**** Given records ****

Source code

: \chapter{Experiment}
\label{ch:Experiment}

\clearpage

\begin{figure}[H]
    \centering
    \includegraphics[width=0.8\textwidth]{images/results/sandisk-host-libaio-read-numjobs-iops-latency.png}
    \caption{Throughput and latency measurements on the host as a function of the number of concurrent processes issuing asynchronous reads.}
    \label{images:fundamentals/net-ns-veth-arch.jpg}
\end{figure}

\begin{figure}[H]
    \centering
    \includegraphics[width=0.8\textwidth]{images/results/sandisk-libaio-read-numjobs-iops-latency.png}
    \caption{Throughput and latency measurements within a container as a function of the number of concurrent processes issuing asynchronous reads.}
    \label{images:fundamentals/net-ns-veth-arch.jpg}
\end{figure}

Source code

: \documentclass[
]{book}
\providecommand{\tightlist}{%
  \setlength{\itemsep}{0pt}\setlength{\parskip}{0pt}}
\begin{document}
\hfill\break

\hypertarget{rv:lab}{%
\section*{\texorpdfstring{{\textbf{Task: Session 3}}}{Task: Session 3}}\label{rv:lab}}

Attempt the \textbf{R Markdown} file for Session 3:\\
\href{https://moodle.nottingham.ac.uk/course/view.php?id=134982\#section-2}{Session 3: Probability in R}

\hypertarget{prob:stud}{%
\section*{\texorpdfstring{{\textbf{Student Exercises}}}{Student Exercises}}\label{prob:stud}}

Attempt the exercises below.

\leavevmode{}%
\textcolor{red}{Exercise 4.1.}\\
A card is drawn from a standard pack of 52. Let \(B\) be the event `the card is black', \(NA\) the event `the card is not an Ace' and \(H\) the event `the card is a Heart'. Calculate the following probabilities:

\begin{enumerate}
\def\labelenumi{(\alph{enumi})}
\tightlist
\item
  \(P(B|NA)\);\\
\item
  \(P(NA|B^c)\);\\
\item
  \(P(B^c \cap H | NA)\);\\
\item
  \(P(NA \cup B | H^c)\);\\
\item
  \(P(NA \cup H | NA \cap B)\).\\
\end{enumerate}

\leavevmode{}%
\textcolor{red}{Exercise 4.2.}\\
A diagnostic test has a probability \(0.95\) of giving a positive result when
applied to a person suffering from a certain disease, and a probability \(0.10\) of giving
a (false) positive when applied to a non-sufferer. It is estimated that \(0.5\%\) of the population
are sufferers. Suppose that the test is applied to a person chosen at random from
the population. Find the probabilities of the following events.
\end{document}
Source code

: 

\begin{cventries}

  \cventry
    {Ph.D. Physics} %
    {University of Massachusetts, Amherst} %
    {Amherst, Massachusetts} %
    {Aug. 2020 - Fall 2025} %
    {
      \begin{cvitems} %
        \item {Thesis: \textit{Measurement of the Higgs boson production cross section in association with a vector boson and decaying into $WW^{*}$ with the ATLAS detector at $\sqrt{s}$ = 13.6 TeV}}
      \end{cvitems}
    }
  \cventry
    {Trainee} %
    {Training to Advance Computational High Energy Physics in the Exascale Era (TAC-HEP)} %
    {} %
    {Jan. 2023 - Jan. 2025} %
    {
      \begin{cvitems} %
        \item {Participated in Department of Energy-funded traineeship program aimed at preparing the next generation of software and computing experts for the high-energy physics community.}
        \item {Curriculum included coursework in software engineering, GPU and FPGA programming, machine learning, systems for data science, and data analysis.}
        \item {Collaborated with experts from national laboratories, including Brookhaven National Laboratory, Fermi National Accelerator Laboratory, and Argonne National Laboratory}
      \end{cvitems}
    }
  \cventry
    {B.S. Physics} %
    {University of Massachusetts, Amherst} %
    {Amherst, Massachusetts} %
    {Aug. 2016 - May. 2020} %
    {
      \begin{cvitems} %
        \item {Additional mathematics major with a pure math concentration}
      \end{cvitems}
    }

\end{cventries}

****

Task requirements ::
Word for word, set down all of the records above.

Response ::
Source code

: \chapter{Experiment}
\label{ch:Experiment}

\clearpage

\begin{figure}[H]
    \centering
    \includegraphics[width=0.8\textwidth]{images/results/sandisk-host-libaio-read-numjobs-iops-latency.png}
    \caption{Throughput and latency measurements on the host as a function of the number of concurrent processes issuing asynchronous reads.}
    \label{images:fundamentals/net-ns-veth-arch.jpg}
\end{figure}

\begin{figure}[H]
    \centering
    \includegraphics[width=0.8\textwidth]{images/results/sandisk-libaio-read-numjobs-iops-latency.png}
    \caption{Throughput and latency measurements within a container as a function of the number of concurrent processes issuing asynchronous reads.}
    \label{images:fundamentals/net-ns-veth-arch.jpg}
\end{figure}

Source code

: \documentclass[
]{book}
\providecommand{\tightlist}{%
  \setlength{\itemsep}{0pt}\setlength{\parskip}{0pt}}
\begin{document}
\hfill\break

\hypertarget{rv:lab}{%
\section*{\texorpdfstring{{\textbf{Task: Session 3}}}{Task: Session 3}}\label{rv:lab}}

Attempt the \textbf{R Markdown} file for Session 3:\\
\href{https://moodle.nottingham.ac.uk/course/view.php?id=134982\#section-2}{Session 3: Probability in R}

\hypertarget{prob:stud}{%
\section*{\texorpdfstring{{\textbf{Student Exercises}}}{Student Exercises}}\label{prob:stud}}

Attempt the exercises below.

\leavevmode{}%
\textcolor{red}{Exercise 4.1.}\\
A card is drawn from a standard pack of 52. Let \(B\) be the event `the card is black', \(NA\) the event `the card is not an Ace' and \(H\) the event `the card is a Heart'. Calculate the following probabilities:

\begin{enumerate}
\def\labelenumi{(\alph{enumi})}
\tightlist
\item
  \(P(B|NA)\);\\
\item
  \(P(NA|B^c)\);\\
\item
  \(P(B^c \cap H | NA)\);\\
\item
  \(P(NA \cup B | H^c)\);\\
\item
  \(P(NA \cup H | NA \cap B)\).\\
\end{enumerate}

\leavevmode{}%
\textcolor{red}{Exercise 4.2.}\\
A diagnostic test has a probability \(0.95\) of giving a positive result when
applied to a person suffering from a certain disease, and a probability \(0.10\) of giving
a (false) positive when applied to a non-sufferer. It is estimated that \(0.5\%\) of the population
are sufferers. Suppose that the test is applied to a person chosen at random from
the population. Find the probabilities of the following events.
\end{document}
Source code

: 

\begin{cventries}

  \cventry
    {Ph.D. Physics} %
    {University of Massachusetts, Amherst} %
    {Amherst, Massachusetts} %
    {Aug. 2020 - Fall 2025} %
    {
      \begin{cvitems} %
        \item {Thesis: \textit{Measurement of the Higgs boson production cross section in association with a vector boson and decaying into $WW^{*}$ with the ATLAS detector at $\sqrt{s}$ = 13.6 TeV}}
      \end{cvitems}
    }
  \cventry
    {Trainee} %
    {Training to Advance Computational High Energy Physics in the Exascale Era (TAC-HEP)} %
    {} %
    {Jan. 2023 - Jan. 2025} %
    {
      \begin{cvitems} %
        \item {Participated in Department of Energy-funded traineeship program aimed at preparing the next generation of software and computing experts for the high-energy physics community.}
        \item {Curriculum included coursework in software engineering, GPU and FPGA programming, machine learning, systems for data science, and data analysis.}
        \item {Collaborated with experts from national laboratories, including Brookhaven National Laboratory, Fermi National Accelerator Laboratory, and Argonne National Laboratory}
      \end{cvitems}
    }
  \cventry
    {B.S. Physics} %
    {University of Massachusetts, Amherst} %
    {Amherst, Massachusetts} %
    {Aug. 2016 - May. 2020} %
    {
      \begin{cvitems} %
        \item {Additional mathematics major with a pure math concentration}
      \end{cvitems}
    }

\end{cventries}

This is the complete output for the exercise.